Dampak jangka menengah, cash flow nelayan semakin terhambat hasil tangkapannya sulit terjual, kondisi ini membuat daya beli kebutuhan pokok masyarakat menurun. Sementara dampak jangka panjang, apabila siklus terus berulang pada akhirnya nelayan tidak memiliki biaya operasional. Atau bahkan enggan melaut karena penjualan yang sulit.

“Titik kritis ini perlu intervensi prioritas agar siklus terpotong atau dampaknya tidak terlalu jauh,” ungkapnya.

Untuk mengurangi risiko berjenjang tersebut, menurut Zulficar, ada strategi kebijakan yang telah dan terus dilakukan. Ada bakti sehat, bakti sosial, bakti usaha, dan juga pemberian bantuan nasi ikan kepada masyarakat yang membutuhkan.

Bakti sehat berupa penyemprotan disinfektan di lingkungan pelabuhan, kantor, UPI [Unit Pengolahan Ikan], kapal, atau TPI [Tempat Pelelangan Ikan], pemeriksaan kesehatan [suhu], penyediaan hand sanitizer, imbauan rajin mencuci tangan, pemberian suplemen dan juga APD berupa masker.

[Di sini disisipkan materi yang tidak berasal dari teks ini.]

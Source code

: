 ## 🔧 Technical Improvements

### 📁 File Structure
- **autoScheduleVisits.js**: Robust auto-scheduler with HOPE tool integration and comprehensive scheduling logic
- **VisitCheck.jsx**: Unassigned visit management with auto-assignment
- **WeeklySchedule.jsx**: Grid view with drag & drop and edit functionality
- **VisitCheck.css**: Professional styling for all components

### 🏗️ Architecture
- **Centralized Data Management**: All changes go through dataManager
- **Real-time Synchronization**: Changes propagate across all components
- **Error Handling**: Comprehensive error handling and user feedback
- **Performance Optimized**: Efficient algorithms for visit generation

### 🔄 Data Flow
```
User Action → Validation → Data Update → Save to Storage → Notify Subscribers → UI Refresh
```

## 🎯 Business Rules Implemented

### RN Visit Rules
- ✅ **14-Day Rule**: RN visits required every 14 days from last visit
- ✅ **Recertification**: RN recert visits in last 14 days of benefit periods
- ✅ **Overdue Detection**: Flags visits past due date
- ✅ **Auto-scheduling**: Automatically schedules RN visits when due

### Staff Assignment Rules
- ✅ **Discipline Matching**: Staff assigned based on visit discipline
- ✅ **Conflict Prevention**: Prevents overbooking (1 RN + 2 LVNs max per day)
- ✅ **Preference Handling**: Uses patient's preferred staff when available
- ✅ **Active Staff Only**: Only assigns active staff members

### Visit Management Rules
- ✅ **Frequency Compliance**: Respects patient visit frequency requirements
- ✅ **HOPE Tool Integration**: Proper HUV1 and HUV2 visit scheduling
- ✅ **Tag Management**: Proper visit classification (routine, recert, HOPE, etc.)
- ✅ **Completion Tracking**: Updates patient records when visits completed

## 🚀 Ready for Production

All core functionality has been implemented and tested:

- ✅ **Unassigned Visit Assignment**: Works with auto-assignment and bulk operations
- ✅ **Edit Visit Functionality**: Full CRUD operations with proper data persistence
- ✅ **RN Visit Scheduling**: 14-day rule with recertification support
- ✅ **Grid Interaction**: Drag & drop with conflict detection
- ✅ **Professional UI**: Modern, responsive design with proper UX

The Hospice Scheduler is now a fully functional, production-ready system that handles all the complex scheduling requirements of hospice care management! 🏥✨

Zulfikar juga menjelaskan stimulus usaha melalui relaksasi kebijakan perikanan tangkap. Pertama, Sistem Informasi Izin Layanan Cepat [Silat] online, diselesaikan satu jam sejak persyaratan dimulai. Kedua, implementasi protokol COVID-19 di wilayah kerja pelabuhan perikanan, penghentian sementara cek fisik kapal dan alat penangkapan ikan. Juga, relaksasi pengeluaran kepiting bertelur dari wilayah Indonesia mulai 16 April 2020 hingga 31 Juli 2020, dengan ukuran dan berat sesuai ketentuan peraturan.

“Serta relaksasi mekanisme alih muatan kapal serta pelayanan kesyahbandaran di pelabuhan perikanan. Pelayanan dengan mengikuti seluruh protokol kesehatan. Masa berlaku Surat Persetujuan Berlayar [SPB] bagi kapal perikanan yang dimiliki nelayan kecil dan beroperasi one day fishing lama 14 hari sejak diterbitkan,” tegasnya.